___ Provided records
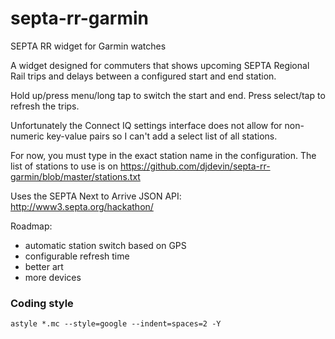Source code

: # septa-rr-garmin
SEPTA RR widget for Garmin watches

A widget designed for commuters that shows upcoming SEPTA Regional Rail trips and delays between a configured start and end station.

Hold up/press menu/long tap to switch the start and end. Press select/tap to refresh the trips.

Unfortunately the Connect IQ settings interface does not allow for non-numeric key-value pairs so I can't add a select list of all stations.

For now, you must type in the exact station name in the configuration. The list of stations to use is on https://github.com/djdevin/septa-rr-garmin/blob/master/stations.txt

Uses the SEPTA Next to Arrive JSON API: http://www3.septa.org/hackathon/

Roadmap:
- automatic station switch based on GPS
- configurable refresh time
- better art
- more devices

### Coding style

`astyle *.mc --style=google --indent=spaces=2 -Y`
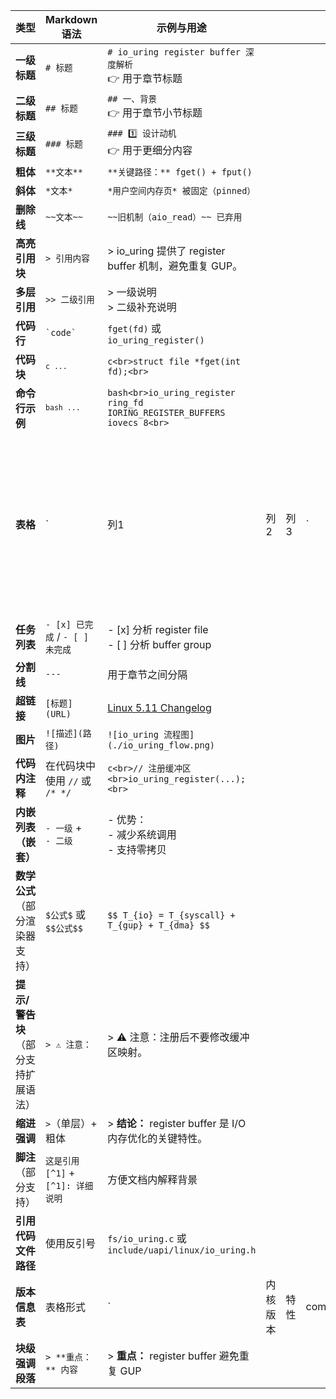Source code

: | 类型                   | Markdown 语法               | 示例与用途                                                                    |      |    |        |              |
| -------------------- | ------------------------- | ------------------------------------------------------------------------ | ---- | -- | ------ | ------------ |
| **一级标题**             | `# 标题`                    | `# io_uring register buffer 深度解析`<br>👉 用于章节标题                           |      |    |        |              |
| **二级标题**             | `## 标题`                   | `## 一、背景`<br>👉 用于章节小节标题                                                 |      |    |        |              |
| **三级标题**             | `### 标题`                  | `### 1️⃣ 设计动机`<br>👉 用于更细分内容                                             |      |    |        |              |
| **粗体**               | `**文本**`                  | `**关键路径：** fget() + fput()`                                              |      |    |        |              |
| **斜体**               | `*文本*`                    | `*用户空间内存页* 被固定（pinned）`                                                  |      |    |        |              |
| **删除线**              | `~~文本~~`                  | `~~旧机制（aio_read）~~ 已弃用`                                                  |      |    |        |              |
| **高亮引用块**            | `> 引用内容`                  | > io_uring 提供了 register buffer 机制，避免重复 GUP。                              |      |    |        |              |
| **多层引用**             | `>> 二级引用`                 | > 一级说明<br>> 二级补充说明                                                       |      |    |        |              |
| **代码行**              | `` `code` ``              | `fget(fd)` 或 `io_uring_register()`                                       |      |    |        |              |
| **代码块**              | <code>`c ... `</code>     | `c<br>struct file *fget(int fd);<br>`                                    |      |    |        |              |
| **命令行示例**            | <code>`bash ... `</code>  | `bash<br>io_uring_register ring_fd IORING_REGISTER_BUFFERS iovecs 8<br>` |      |    |        |              |
| **表格**               | `                         | 列1                                                                       | 列2   | 列3 | `      | 用于性能对比或特性对照表 |
| **任务列表**             | `- [x] 已完成` / `- [ ] 未完成` | - [x] 分析 register file<br>- [ ] 分析 buffer group                          |      |    |        |              |
| **分割线**              | `---`                     | 用于章节之间分隔                                                                 |      |    |        |              |
| **超链接**              | `[标题](URL)`               | [Linux 5.11 Changelog](https://kernelnewbies.org/Linux_5.11)             |      |    |        |              |
| **图片**               | `![描述](路径)`               | `![io_uring 流程图](./io_uring_flow.png)`                                   |      |    |        |              |
| **代码内注释**            | 在代码块中使用 `//` 或 `/* */`    | `c<br>// 注册缓冲区<br>io_uring_register(...);<br>`                           |      |    |        |              |
| **内嵌列表（嵌套）**         | `- 一级` + `  - 二级`         | - 优势：<br>  - 减少系统调用<br>  - 支持零拷贝                                         |      |    |        |              |
| **数学公式**（部分渲染器支持）    | `$公式$` 或 `$$公式$$`         | `$$ T_{io} = T_{syscall} + T_{gup} + T_{dma} $$`                         |      |    |        |              |
| **提示/警告块**（部分支持扩展语法） | `> ⚠️ 注意：`                | > ⚠️ 注意：注册后不要修改缓冲区映射。                                                    |      |    |        |              |
| **缩进强调**             | `>`（单层）+ 粗体               | > **结论：** register buffer 是 I/O 内存优化的关键特性。                               |      |    |        |              |
| **脚注**（部分支持）         | `这是引用[^1]` + `[^1]: 详细说明` | 方便文档内解释背景                                                                |      |    |        |              |
| **引用代码文件路径**         | 使用反引号                     | `fs/io_uring.c` 或 `include/uapi/linux/io_uring.h`                        |      |    |        |              |
| **版本信息表**            | 表格形式                      | `                                                                        | 内核版本 | 特性 | commit | `            |
| **块级强调段落**           | `> **重点：** 内容`            | > **重点：** register buffer 避免重复 GUP                                       |      |    |        |              |
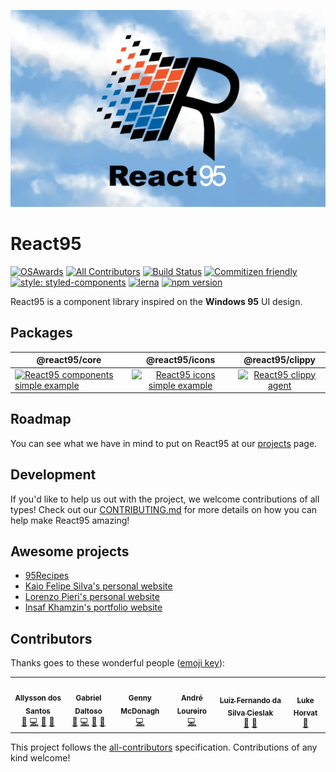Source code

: ![React95 Logo](packages/core/components/shared/assets/React95-clouds.png)

# React95

[![OSAwards](https://img.shields.io/badge/osawards-Fun%20side%20project%20of%20the%20year-brightgreen.svg)](https://twitter.com/ReactAmsterdam/status/1116707269956251648)
[![All Contributors](https://img.shields.io/badge/all_contributors-4-orange.svg?style=flat-square)](#contributors)
[![Build Status](https://travis-ci.org/React95/React95.svg?branch=master)](https://travis-ci.org/React95/React95)
[![Commitizen friendly](https://img.shields.io/badge/commitizen-friendly-brightgreen.svg)](http://commitizen.github.io/cz-cli/)
[![style: styled-components](https://img.shields.io/badge/style-%F0%9F%92%85%20styled--components-orange.svg?colorB=daa357&colorA=db748e)](https://github.com/styled-components/styled-components)
[![lerna](https://img.shields.io/badge/maintained%20with-lerna-cc00ff.svg)](https://lerna.js.org/)
[![npm version](https://badge.fury.io/js/%40react95%2Fcore.svg)](https://www.npmjs.com/package/@react95/core)

React95 is a component library inspired on the **Windows 95** UI design.

## Packages

| @react95/core                                                                                                                                                                                                                                               |                                                                                                                @react95/icons                                                                                                                 |                                                                                                         @react95/clippy                                                                                                         |
| ----------------------------------------------------------------------------------------------------------------------------------------------------------------------------------------------------------------------------------------------------------- | :-------------------------------------------------------------------------------------------------------------------------------------------------------------------------------------------------------------------------------------------: | :-----------------------------------------------------------------------------------------------------------------------------------------------------------------------------------------------------------------------------: |
| [<img height="120" alt="React95 components simple example" title="React95 components simple example" src="https://raw.githubusercontent.com/React95/React95/master/assets/components.png" />](https://github.com/React95/React95/tree/master/packages/core) | [<img height="120" alt="React95 icons simple example" title="React95 icons simple example" src="https://raw.githubusercontent.com/React95/React95/master/assets/icons.png" />](https://github.com/React95/React95/tree/master/packages/icons) | [<img height="120" alt="React95 clippy agent" title="React95 clippy agent" src="https://raw.githubusercontent.com/React95/React95/master/assets/clippy.gif" />](https://github.com/React95/React95/tree/master/packages/clippy) |

## Roadmap

You can see what we have in mind to put on React95 at our [projects](https://github.com/React95/React95/projects) page.

## Development

If you'd like to help us out with the project, we welcome contributions of all types! Check out our [CONTRIBUTING.md](CONTRIBUTING.md) for more details on how you can help make React95 amazing!

## Awesome projects

- [95Recipes](https://github.com/ggdaltoso/95Recipes)
- [Kaio Felipe Silva's personal website](https://github.com/kaiofelipejs/personal-site)
- [Lorenzo Pieri's personal website](https://github.com/LRNZ09/lrnz09.github.io)
- [Insaf Khamzin's portfolio website](https://github.com/InsafKhamzin/portfolio)

## Contributors

Thanks goes to these wonderful people ([emoji key](https://github.com/kentcdodds/all-contributors#emoji-key)):

<!-- ALL-CONTRIBUTORS-LIST:START - Do not remove or modify this section -->
<!-- prettier-ignore-start -->
<!-- markdownlint-disable -->
<table>
  <tr>
    <td align="center"><a href="https://allysson.me/"><img src="https://avatars1.githubusercontent.com/u/13424727?v=4" width="100px;" alt=""/><br /><sub><b>Allysson dos Santos</b></sub></a><br /><a href="https://github.com/React95/React95/commits?author=allyssonsantos" title="Documentation">📖</a> <a href="https://github.com/React95/React95/commits?author=allyssonsantos" title="Code">💻</a> <a href="#ideas-allyssonsantos" title="Ideas, Planning, & Feedback">🤔</a> <a href="https://github.com/React95/React95/pulls?q=is%3Apr+reviewed-by%3Aallyssonsantos" title="Reviewed Pull Requests">👀</a></td>
    <td align="center"><a href="https://github.com/ggdaltoso"><img src="https://avatars0.githubusercontent.com/u/6536985?v=4" width="100px;" alt=""/><br /><sub><b>Gabriel Daltoso</b></sub></a><br /><a href="https://github.com/React95/React95/commits?author=ggdaltoso" title="Documentation">📖</a> <a href="https://github.com/React95/React95/commits?author=ggdaltoso" title="Code">💻</a> <a href="#ideas-ggdaltoso" title="Ideas, Planning, & Feedback">🤔</a> <a href="https://github.com/React95/React95/pulls?q=is%3Apr+reviewed-by%3Aggdaltoso" title="Reviewed Pull Requests">👀</a></td>
    <td align="center"><a href="https://github.com/gennymcdonagh"><img src="https://avatars1.githubusercontent.com/u/25296442?v=4" width="100px;" alt=""/><br /><sub><b>Genny McDonagh</b></sub></a><br /><a href="https://github.com/React95/React95/commits?author=gennymcdonagh" title="Code">💻</a></td>
    <td align="center"><a href="https://github.com/andreloureiro"><img src="https://avatars0.githubusercontent.com/u/2106717?v=4" width="100px;" alt=""/><br /><sub><b>André Loureiro</b></sub></a><br /><a href="https://github.com/React95/React95/commits?author=andreloureiro" title="Code">💻</a></td>
    <td align="center"><a href="http://cieslak.dev"><img src="https://avatars0.githubusercontent.com/u/14146176?v=4" width="100px;" alt=""/><br /><sub><b>Luiz Fernando da Silva Cieslak</b></sub></a><br /><a href="https://github.com/React95/React95/commits?author=luizcieslak" title="Documentation">📖</a> <a href="#ideas-luizcieslak" title="Ideas, Planning, & Feedback">🤔</a></td>
    <td align="center"><a href="https://github.com/lukehorvat"><img src="https://avatars2.githubusercontent.com/u/1034878?v=4" width="100px;" alt=""/><br /><sub><b>Luke Horvat</b></sub></a><br /><a href="https://github.com/React95/React95/commits?author=lukehorvat" title="Documentation">📖</a></td>
  </tr>
</table>

<!-- markdownlint-enable -->
<!-- prettier-ignore-end -->
<!-- ALL-CONTRIBUTORS-LIST:END -->

This project follows the [all-contributors](https://github.com/kentcdodds/all-contributors) specification. Contributions of any kind welcome!
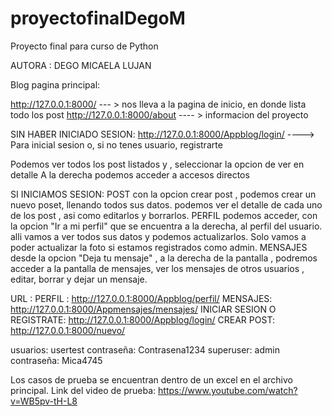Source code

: # proyectofinalDegoM
Proyecto final para curso de Python 

AUTORA : DEGO MICAELA LUJAN

Blog 
pagina principal: 

http://127.0.0.1:8000/   --- > nos lleva a la pagina de inicio, en donde lista todo los post 
http://127.0.0.1:8000/about ---- > informacion del proyecto 

SIN HABER INICIADO SESION:
http://127.0.0.1:8000/Appblog/login/ ----> Para inicial sesion o, si no tenes usuario, registrarte 

Podemos ver todos los post listados y , seleccionar la opcion de ver en detalle 
A la derecha podemos acceder a accesos directos

SI INICIAMOS SESION:
POST 
con la opcion crear post , podemos crear un nuevo poset, llenando todos sus datos.
podemos ver el detalle de cada uno de los post , asi como editarlos y borrarlos.
PERFIL
podemos acceder, con la opcion "Ir a mi perfil" que se encuentra a la derecha, al perfil del usuario. alli vamos a ver todos sus datos y podemos actualizarlos. Solo vamos a poder actualizar la foto si estamos registrados como admin. 
MENSAJES
desde la opcion "Deja tu mensaje" , a la derecha de la pantalla , podremos acceder a la pantalla de mensajes, ver los mensajes de otros usuarios , editar, borrar y dejar un mensaje. 


URL :
PERFIL : http://127.0.0.1:8000/Appblog/perfil/
MENSAJES: http://127.0.0.1:8000/Appmensajes/mensajes/
INICIAR SESION O REGISTRATE: http://127.0.0.1:8000/Appblog/login/ 
CREAR POST: http://127.0.0.1:8000/nuevo/


usuarios: usertest  contraseña: Contrasena1234
superuser: admin contraseña: Mica4745


Los casos de prueba se encuentran dentro de un excel en el archivo principal. 
Link del video de prueba: https://www.youtube.com/watch?v=WB5pv-tH-L8

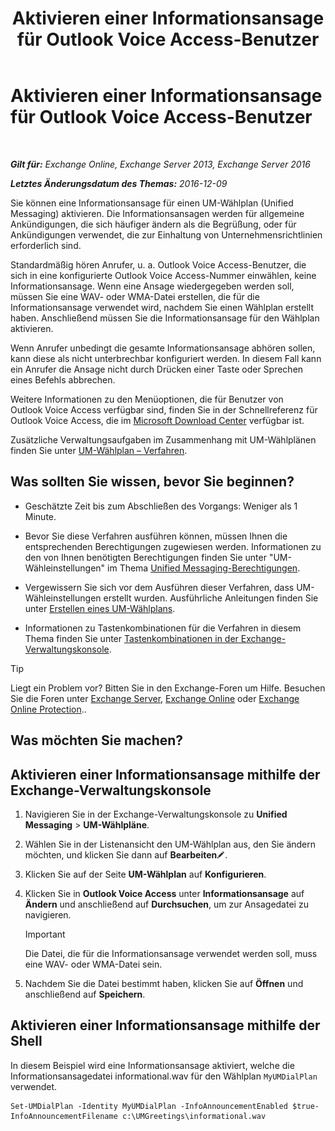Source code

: ﻿---
title: 'Aktivieren einer Informationsansage für Outlook Voice Access-Benutzer'
TOCTitle: Aktivieren einer Informationsansage für Outlook Voice Access-Benutzer
ms:assetid: b69ed0e1-f978-498a-963e-42a047678db4
ms:mtpsurl: https://technet.microsoft.com/de-de/library/Bb124344(v=EXCHG.150)
ms:contentKeyID: 50554896
ms.date: 04/24/2018
mtps_version: v=EXCHG.150
ms.translationtype: HT
---

# Aktivieren einer Informationsansage für Outlook Voice Access-Benutzer

 

_**Gilt für:** Exchange Online, Exchange Server 2013, Exchange Server 2016_

_**Letztes Änderungsdatum des Themas:** 2016-12-09_

Sie können eine Informationsansage für einen UM-Wählplan (Unified Messaging) aktivieren. Die Informationsansagen werden für allgemeine Ankündigungen, die sich häufiger ändern als die Begrüßung, oder für Ankündigungen verwendet, die zur Einhaltung von Unternehmensrichtlinien erforderlich sind.

Standardmäßig hören Anrufer, u. a. Outlook Voice Access-Benutzer, die sich in eine konfigurierte Outlook Voice Access-Nummer einwählen, keine Informationsansage. Wenn eine Ansage wiedergegeben werden soll, müssen Sie eine WAV- oder WMA-Datei erstellen, die für die Informationsansage verwendet wird, nachdem Sie einen Wählplan erstellt haben. Anschließend müssen Sie die Informationsansage für den Wählplan aktivieren.

Wenn Anrufer unbedingt die gesamte Informationsansage abhören sollen, kann diese als nicht unterbrechbar konfiguriert werden. In diesem Fall kann ein Anrufer die Ansage nicht durch Drücken einer Taste oder Sprechen eines Befehls abbrechen.

Weitere Informationen zu den Menüoptionen, die für Benutzer von Outlook Voice Access verfügbar sind, finden Sie in der Schnellreferenz für Outlook Voice Access, die im [Microsoft Download Center](https://go.microsoft.com/fwlink/p/?linkid=272767) verfügbar ist.

Zusätzliche Verwaltungsaufgaben im Zusammenhang mit UM-Wählplänen finden Sie unter [UM-Wählplan – Verfahren](um-dial-plan-procedures-exchange-2013-help.md).

## Was sollten Sie wissen, bevor Sie beginnen?

  - Geschätzte Zeit bis zum Abschließen des Vorgangs: Weniger als 1 Minute.

  - Bevor Sie diese Verfahren ausführen können, müssen Ihnen die entsprechenden Berechtigungen zugewiesen werden. Informationen zu den von Ihnen benötigten Berechtigungen finden Sie unter "UM-Wähleinstellungen" im Thema [Unified Messaging-Berechtigungen](unified-messaging-permissions-exchange-2013-help.md).

  - Vergewissern Sie sich vor dem Ausführen dieser Verfahren, dass UM-Wähleinstellungen erstellt wurden. Ausführliche Anleitungen finden Sie unter [Erstellen eines UM-Wählplans](create-a-um-dial-plan-exchange-2013-help.md).

  - Informationen zu Tastenkombinationen für die Verfahren in diesem Thema finden Sie unter [Tastenkombinationen in der Exchange-Verwaltungskonsole](keyboard-shortcuts-in-the-exchange-admin-center-exchange-online-protection-help.md).


> [!TIP]
> Liegt ein Problem vor? Bitten Sie in den Exchange-Foren um Hilfe. Besuchen Sie die Foren unter <A href="https://go.microsoft.com/fwlink/p/?linkid=60612">Exchange Server</A>, <A href="https://go.microsoft.com/fwlink/p/?linkid=267542">Exchange Online</A> oder <A href="https://go.microsoft.com/fwlink/p/?linkid=285351">Exchange Online Protection</A>..



## Was möchten Sie machen?

## Aktivieren einer Informationsansage mithilfe der Exchange-Verwaltungskonsole

1.  Navigieren Sie in der Exchange-Verwaltungskonsole zu **Unified Messaging** \> **UM-Wählpläne**.

2.  Wählen Sie in der Listenansicht den UM-Wählplan aus, den Sie ändern möchten, und klicken Sie dann auf **Bearbeiten**![Bearbeitungssymbol](images/Bb124582.6f53ccb2-1f13-4c02-bea0-30690e6ea71d(EXCHG.150).gif "Bearbeitungssymbol").

3.  Klicken Sie auf der Seite **UM-Wählplan** auf **Konfigurieren**.

4.  Klicken Sie in **Outlook Voice Access** unter **Informationsansage** auf **Ändern** und anschließend auf **Durchsuchen**, um zur Ansagedatei zu navigieren.
    

    > [!IMPORTANT]
    > Die Datei, die für die Informationsansage verwendet werden soll, muss eine WAV- oder WMA-Datei sein.



5.  Nachdem Sie die Datei bestimmt haben, klicken Sie auf **Öffnen** und anschließend auf **Speichern**.

## Aktivieren einer Informationsansage mithilfe der Shell

In diesem Beispiel wird eine Informationsansage aktiviert, welche die Informationsansagedatei informational.wav für den Wählplan `MyUMDialPlan` verwendet.

    Set-UMDialPlan -Identity MyUMDialPlan -InfoAnnouncementEnabled $true-InfoAnnouncementFilename c:\UMGreetings\informational.wav


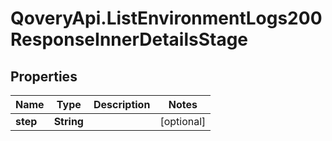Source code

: # QoveryApi.ListEnvironmentLogs200ResponseInnerDetailsStage

## Properties

Name | Type | Description | Notes
------------ | ------------- | ------------- | -------------
**step** | **String** |  | [optional] 


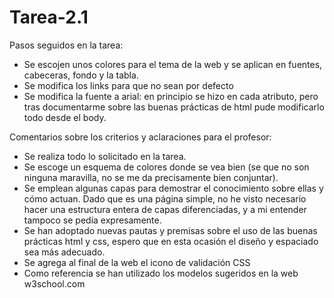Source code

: # Tarea-2.1

Pasos seguidos en la tarea:
- Se escojen unos colores para el tema de la web y se aplican en fuentes, cabeceras, fondo y la tabla.
- Se modifica los links para que no sean por defecto
- Se modifica la fuente a arial: en principio se hizo en cada atributo, pero tras documentarme sobre las buenas prácticas de html pude modificarlo todo desde el body.

Comentarios sobre los criterios y aclaraciones para el profesor:
- Se realiza todo lo solicitado en la tarea.
- Se escoge un esquema de colores donde se vea bien (se que no son ninguna maravilla, no se me da precisamente bien conjuntar).
- Se emplean algunas capas para demostrar el conocimiento sobre ellas y cómo actuan. Dado que es una página simple, no he visto necesario hacer una estructura entera de capas diferenciadas, y a mi entender tampoco se pedía expresamente.
- Se han adoptado nuevas pautas y premisas sobre el uso de las buenas prácticas html y css, espero que en esta ocasión el diseño y espaciado sea más adecuado.
- Se agrega al final de la web el icono de validación CSS
- Como referencia se han utilizado los modelos sugeridos en la web w3school.com

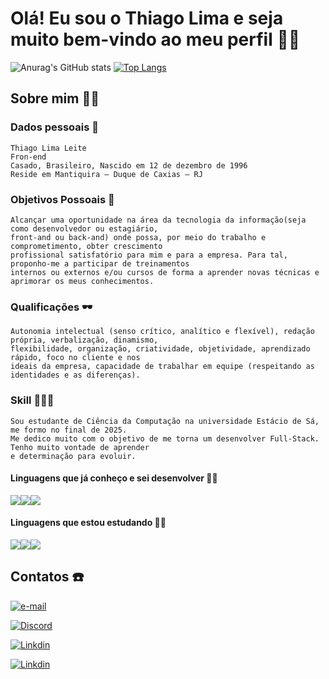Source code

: 
# Olá! Eu sou o Thiago Lima e seja muito bem-vindo ao meu perfil ✌🏾
![Anurag's GitHub stats](https://github-readme-stats.vercel.app/api?username=ThiagoLima1996&show_icons=true&theme=tokyonight)
[![Top Langs](https://github-readme-stats.vercel.app/api/top-langs/?username=ThiagoLima1996&layout=compact)]()

## Sobre mim 🧔🏾
### Dados pessoais 🎲
    Thiago Lima Leite
    Fron-end
    Casado, Brasileiro, Nascido em 12 de dezembro de 1996
    Reside em Mantiquira – Duque de Caxias – RJ
### Objetivos Possoais 🏹
    Alcançar uma oportunidade na área da tecnologia da informação(seja como desenvolvedor ou estagiário, 
    front-and ou back-and) onde possa, por meio do trabalho e comprometimento, obter crescimento 
    profissional satisfatório para mim e para a empresa. Para tal, proponho-me a participar de treinamentos
    internos ou externos e/ou cursos de forma a aprender novas técnicas e aprimorar os meus conhecimentos.
### Qualificações 🕶️
    Autonomia intelectual (senso crítico, analítico e flexível), redação própria, verbalização, dinamismo,
    flexibilidade, organização, criatividade, objetividade, aprendizado rápido, foco no cliente e nos 
    ideais da empresa, capacidade de trabalhar em equipe (respeitando as identidades e as diferenças).
### Skill 👨🏾‍🎓
    Sou estudante de Ciência da Computação na universidade Estácio de Sá, me formo no final de 2025. 
    Me dedico muito com o objetivo de me torna um desenvolver Full-Stack. Tenho muito vontade de aprender
    e determinação para evoluir. 
#### Linguagens que já conheço e sei desenvolver 🧙🏾
<img src="https://img.shields.io/badge/HTML5-E34F26?style=for-the-badge&logo=html5&logoColor=white"><img src="https://img.shields.io/badge/CSS3-1572B6?style=for-the-badge&logo=css3&logoColor=white"><img src="https://img.shields.io/badge/JavaScript-F7DF1E?style=for-the-badge&logo=javascript&logoColor=black">

#### Linguagens que estou estudando 🧙🏾
<img src="	https://img.shields.io/badge/React-20232A?style=for-the-badge&logo=react&logoColor=61DAFB"><img src="https://img.shields.io/badge/C%2B%2B-00599C?style=for-the-badge&logo=c%2B%2B&logoColor=white"><img src="https://img.shields.io/badge/.NET-5C2D91?style=for-the-badge&logo=.net&logoColor=white">

## Contatos ☎️
[![e-mail](https://img.shields.io/badge/Gmail-D14836?style=for-the-badge&logo=gmail&logoColor=white)](thiago.lima.leite@gmail.com)

[![Discord](https://img.shields.io/badge/Discord-7289DA?style=for-the-badge&logo=discord&logoColor=white)](ThiagoLima#8149)

[![Linkdin](https://img.shields.io/badge/LinkedIn-0077B5?style=for-the-badge&logo=linkedin&logoColor=white)](https://www.linkedin.com/in/thiago-lima-leite-30a4a5218/) 

[![Linkdin](https://img.shields.io/badge/WhatsApp-25D366?style=for-the-badge&logo=whatsapp&logoColor=white)](https://wa.me/qr/Z7HHG6OBBX4PK1/) 
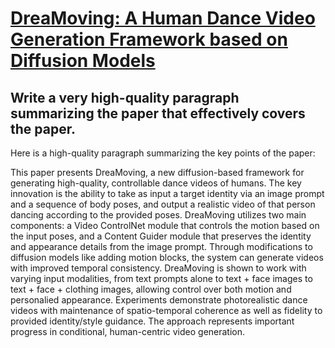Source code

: # [DreaMoving: A Human Dance Video Generation Framework based on Diffusion   Models](https://arxiv.org/abs/2312.05107)

## Write a very high-quality paragraph summarizing the paper that effectively covers the paper.

 Here is a high-quality paragraph summarizing the key points of the paper:

This paper presents DreaMoving, a new diffusion-based framework for generating high-quality, controllable dance videos of humans. The key innovation is the ability to take as input a target identity via an image prompt and a sequence of body poses, and output a realistic video of that person dancing according to the provided poses. DreaMoving utilizes two main components: a Video ControlNet module that controls the motion based on the input poses, and a Content Guider module that preserves the identity and appearance details from the image prompt. Through modifications to diffusion models like adding motion blocks, the system can generate videos with improved temporal consistency. DreaMoving is shown to work with varying input modalities, from text prompts alone to text + face images to text + face + clothing images, allowing control over both motion and personalied appearance. Experiments demonstrate photorealistic dance videos with maintenance of spatio-temporal coherence as well as fidelity to provided identity/style guidance. The approach represents important progress in conditional, human-centric video generation.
______
** Work instructions **
Only one stretch of the data is wanted: write out exactly the lines from the one holding "Los casos de" through the one holding "Sie können eine", both included, without the pictures.

** Expected answer **
Los casos de prueba se encuentran dentro de un excel en el archivo principal. 
Link del video de prueba: https://www.youtube.com/watch?v=WB5pv-tH-L8

Source code

: ﻿---
title: 'Aktivieren einer Informationsansage für Outlook Voice Access-Benutzer'
TOCTitle: Aktivieren einer Informationsansage für Outlook Voice Access-Benutzer
ms:assetid: b69ed0e1-f978-498a-963e-42a047678db4
ms:mtpsurl: https://technet.microsoft.com/de-de/library/Bb124344(v=EXCHG.150)
ms:contentKeyID: 50554896
ms.date: 04/24/2018
mtps_version: v=EXCHG.150
ms.translationtype: HT
---

# Aktivieren einer Informationsansage für Outlook Voice Access-Benutzer

 

_**Gilt für:** Exchange Online, Exchange Server 2013, Exchange Server 2016_

_**Letztes Änderungsdatum des Themas:** 2016-12-09_

Sie können eine Informationsansage für einen UM-Wählplan (Unified Messaging) aktivieren. Die Informationsansagen werden für allgemeine Ankündigungen, die sich häufiger ändern als die Begrüßung, oder für Ankündigungen verwendet, die zur Einhaltung von Unternehmensrichtlinien erforderlich sind.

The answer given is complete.